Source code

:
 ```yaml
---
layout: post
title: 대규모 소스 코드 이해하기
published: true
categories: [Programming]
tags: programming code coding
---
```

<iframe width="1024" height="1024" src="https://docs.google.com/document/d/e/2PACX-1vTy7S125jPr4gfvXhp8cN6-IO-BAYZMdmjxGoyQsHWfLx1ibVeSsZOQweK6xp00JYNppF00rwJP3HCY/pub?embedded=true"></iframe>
---
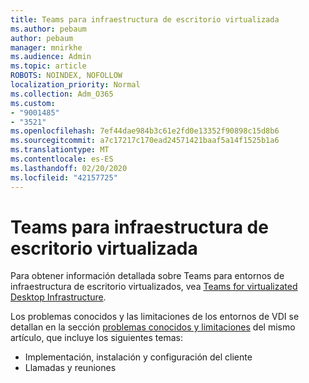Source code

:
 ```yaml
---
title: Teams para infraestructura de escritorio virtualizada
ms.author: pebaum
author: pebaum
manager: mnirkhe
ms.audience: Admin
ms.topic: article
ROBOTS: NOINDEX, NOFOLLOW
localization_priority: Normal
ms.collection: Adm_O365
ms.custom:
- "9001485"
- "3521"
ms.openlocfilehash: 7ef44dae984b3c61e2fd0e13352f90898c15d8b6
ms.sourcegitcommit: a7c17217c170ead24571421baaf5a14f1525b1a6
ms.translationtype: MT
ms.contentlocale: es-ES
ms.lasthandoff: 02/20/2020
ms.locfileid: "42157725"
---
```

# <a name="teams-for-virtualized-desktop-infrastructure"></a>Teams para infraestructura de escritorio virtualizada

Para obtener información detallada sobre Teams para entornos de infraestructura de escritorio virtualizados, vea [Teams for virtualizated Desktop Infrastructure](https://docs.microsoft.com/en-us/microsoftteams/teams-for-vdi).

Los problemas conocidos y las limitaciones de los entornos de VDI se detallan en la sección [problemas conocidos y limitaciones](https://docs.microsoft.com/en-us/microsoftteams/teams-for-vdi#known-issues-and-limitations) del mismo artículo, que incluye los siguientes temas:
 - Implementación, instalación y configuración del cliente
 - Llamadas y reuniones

What the task requires => Copy all lines above where "virtualizada" is present.

Output for this task =>
title: Teams para infraestructura de escritorio virtualizada
# <a name="teams-for-virtualized-desktop-infrastructure"></a>Teams para infraestructura de escritorio virtualizada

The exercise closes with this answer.